Bill de Blasio, the mayor of New York City and former Democratic presidential candidate, has done such a poor job handling the COVID-19 pandemic that liberal news magazine The Atlantic ran an article about him on April 6 entitled “The Mayor Who Can’t Rise to the Occasion.” In that article, Alexander Nazaryan says that de Blasio seems irritated about having to deal with the coronavirus and “has indicated that irritation with the subtlety of a Times Square advertisement” and that “he has evinced no passion for New Yorkers, or New York.”
Of course, much of that article, and a March 26 column in the Intelligencer headlined “When New York Needed Him Most, Bill de Blasio Had His Worst Week As Mayor,” both focus on de Blasio not doing enough, soon enough, to combat COVID-19. If you were frustrated or upset by de Blasio’s early reluctance to take tyrannical measures in New York City, then you must be delighted by the way he has made up for it since then.
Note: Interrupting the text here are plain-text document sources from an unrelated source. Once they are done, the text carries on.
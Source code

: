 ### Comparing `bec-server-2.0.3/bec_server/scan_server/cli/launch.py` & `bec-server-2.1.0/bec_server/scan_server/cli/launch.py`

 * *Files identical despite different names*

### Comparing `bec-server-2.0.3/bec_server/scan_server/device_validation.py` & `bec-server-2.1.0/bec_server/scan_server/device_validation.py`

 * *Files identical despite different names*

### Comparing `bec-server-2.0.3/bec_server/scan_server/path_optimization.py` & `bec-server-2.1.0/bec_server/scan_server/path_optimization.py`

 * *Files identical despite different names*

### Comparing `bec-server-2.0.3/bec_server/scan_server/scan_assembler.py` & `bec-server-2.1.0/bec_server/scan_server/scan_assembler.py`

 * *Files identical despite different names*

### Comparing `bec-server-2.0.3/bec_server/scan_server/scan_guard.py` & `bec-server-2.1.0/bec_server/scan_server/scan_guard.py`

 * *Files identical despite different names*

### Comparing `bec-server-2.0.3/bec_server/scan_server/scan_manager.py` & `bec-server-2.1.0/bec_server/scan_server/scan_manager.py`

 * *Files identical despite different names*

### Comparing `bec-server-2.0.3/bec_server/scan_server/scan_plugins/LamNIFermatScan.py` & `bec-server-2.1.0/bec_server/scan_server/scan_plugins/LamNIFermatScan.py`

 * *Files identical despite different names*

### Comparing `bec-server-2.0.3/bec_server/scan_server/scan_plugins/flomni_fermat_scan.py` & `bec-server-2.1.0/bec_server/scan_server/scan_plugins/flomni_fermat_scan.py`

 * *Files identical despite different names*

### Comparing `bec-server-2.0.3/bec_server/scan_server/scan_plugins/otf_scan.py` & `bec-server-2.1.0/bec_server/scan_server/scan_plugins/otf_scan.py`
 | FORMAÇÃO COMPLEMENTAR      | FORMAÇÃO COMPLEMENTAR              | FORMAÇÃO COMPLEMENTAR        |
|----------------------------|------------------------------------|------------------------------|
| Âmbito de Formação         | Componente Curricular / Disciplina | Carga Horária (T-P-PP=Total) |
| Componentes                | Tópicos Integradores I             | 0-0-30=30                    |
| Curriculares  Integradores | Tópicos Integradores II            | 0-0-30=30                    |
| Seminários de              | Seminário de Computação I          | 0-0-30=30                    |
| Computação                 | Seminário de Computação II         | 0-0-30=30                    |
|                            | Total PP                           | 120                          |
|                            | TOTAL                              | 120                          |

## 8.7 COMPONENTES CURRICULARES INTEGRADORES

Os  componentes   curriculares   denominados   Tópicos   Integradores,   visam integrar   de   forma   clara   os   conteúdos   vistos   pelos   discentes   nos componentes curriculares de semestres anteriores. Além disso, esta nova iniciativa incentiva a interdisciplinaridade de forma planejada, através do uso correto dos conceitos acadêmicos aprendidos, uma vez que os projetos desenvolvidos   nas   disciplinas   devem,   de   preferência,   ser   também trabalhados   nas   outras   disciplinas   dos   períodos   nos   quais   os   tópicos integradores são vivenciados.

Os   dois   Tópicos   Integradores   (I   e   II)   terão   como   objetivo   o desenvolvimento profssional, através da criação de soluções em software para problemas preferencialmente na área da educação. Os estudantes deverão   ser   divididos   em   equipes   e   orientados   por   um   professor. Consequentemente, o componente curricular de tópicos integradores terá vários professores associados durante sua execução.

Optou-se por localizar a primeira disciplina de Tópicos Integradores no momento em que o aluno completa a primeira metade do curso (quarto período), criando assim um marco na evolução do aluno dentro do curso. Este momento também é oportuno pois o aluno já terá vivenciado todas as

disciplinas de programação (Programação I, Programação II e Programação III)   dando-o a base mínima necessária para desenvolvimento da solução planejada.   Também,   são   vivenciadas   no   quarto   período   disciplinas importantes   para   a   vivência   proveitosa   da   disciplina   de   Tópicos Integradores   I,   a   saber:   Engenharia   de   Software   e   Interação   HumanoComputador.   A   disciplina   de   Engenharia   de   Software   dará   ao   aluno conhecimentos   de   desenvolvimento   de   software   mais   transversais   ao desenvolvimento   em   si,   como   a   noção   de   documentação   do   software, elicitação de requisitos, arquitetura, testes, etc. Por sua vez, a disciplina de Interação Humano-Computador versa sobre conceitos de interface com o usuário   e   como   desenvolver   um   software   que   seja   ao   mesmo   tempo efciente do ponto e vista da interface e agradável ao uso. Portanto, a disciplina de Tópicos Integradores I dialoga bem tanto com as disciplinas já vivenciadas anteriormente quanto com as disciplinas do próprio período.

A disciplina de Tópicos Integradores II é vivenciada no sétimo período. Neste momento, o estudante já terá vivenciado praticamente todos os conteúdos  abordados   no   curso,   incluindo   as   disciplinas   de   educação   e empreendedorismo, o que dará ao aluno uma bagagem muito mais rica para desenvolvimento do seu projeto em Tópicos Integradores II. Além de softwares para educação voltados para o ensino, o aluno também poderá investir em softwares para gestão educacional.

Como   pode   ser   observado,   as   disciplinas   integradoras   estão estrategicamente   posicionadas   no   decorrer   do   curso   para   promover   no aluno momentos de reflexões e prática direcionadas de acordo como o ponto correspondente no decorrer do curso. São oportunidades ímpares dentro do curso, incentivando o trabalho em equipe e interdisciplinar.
On March 27 de Blasio held a press conference in which he outlined all of the steps that would be taken to combat the spread of the virus. You can read a complete transcript of the press conference if you’d like, but about twenty-three minutes into it he begins to address religious gatherings. De Blasio commended religious leaders for taking steps to minimize risk and for going to online services when they were able to do so, but then transitioned to threat mode: “I want to say to all those who are preparing the potential of religious services this weekend, if you go to your synagogue, if you go to your church and attempt to hold services after having been told so often not to, our enforcement agents will have no choice but to shut down those services.” He wasn’t finished, though. Saying that in-person religious services were to cease wasn’t yet unconstitutional enough for him, apparently, as he decided to go all the way, adding,
So, the NYPD, Fire Department, Buildings Department, everyone has been instructed that if they see worship services going on, they will go to the officials of that congregation, they’ll inform them they need to stop the services and disperse. If that does not happen, they will take additional action up to the point of fines and potentially closing the building permanently.
The reaction to that was swift and widespread. Kristin Waggoner, writing in the Daily News, said that de Blasio needed to apologize and clarify if his “threat was a careless exaggeration,” and that if it was not an exaggeration “his threat was both cruel and unconstitutional.” One might expect that response from Waggoner, though, since she is the senior vice president for Alliance Defending Freedom and was the lead counsel for Jack Phillips and the Masterpiece Cakeshop. Another conservative organization, the First Liberty Institute, “said de Blasio’s statement crossed the line from protecting people in a pandemic to totalitarian action against churches and religious institutions,” according to an article on RealClear Politics. Terry Firma, on The Friendly Atheist, said “good on him” to de Blasio’s bluster because, according to Firma, “Too many religious people apparently believe that their faith should excuse them from any responsibility for the health and well-being of their fellow citizens.” One might excuse an atheist for not knowing that that is actually the very opposite of what many “religious people” are taught within their faith. I would love to tell you that even some Democrats spoke out against de Blasio’s dictatorial statement, but I have been unable to find any examples.
Fast forward a few weeks and de Blasio stepped it up another notch. Following the example of Eric Garcetti, de Blasio announced via Twitter on April 18 that New Yorkers could help ensure compliance with social distancing orders. Reporting is simple: “just snap a photo and text it to 311-692,” the tweet read. Not surprisingly, the number was inundated with texts and pictures—many of them inappropriate and/or expressing opposition to the encouragement to spy on one another.
In between the threat to permanently close churches and synagogues and his exhortation for New Yorkers to become government snoops, de Blasio urged President Trump to deploy the military to address the pandemic and he signed an executive order the NYPD and the Sheriff’s Department the authority to seize unused medical equipment. According to NYC, the “official website of the City of New York” de Blasio called, on April 2, for “the federal government to institute an essential draft of all private medical personnel to help in the fight against COVID-19.” Writing of de Blasio’s draft proposal, J.D. Tuccille wrote, “Bill de Blasio isn’t alone as a government official who sees in the crisis an opportunity to go full commissar.”
For his asserted conviction that he has the right to permanently close churches and synagogues, that he has the right to order the seizure of medical equipment, that medical personnel should be assigned to his fiefdom and his encouragement for New Yorkers to snitch on one another, Bill de Blasio is the second selection for my Profiles of Tyranny series.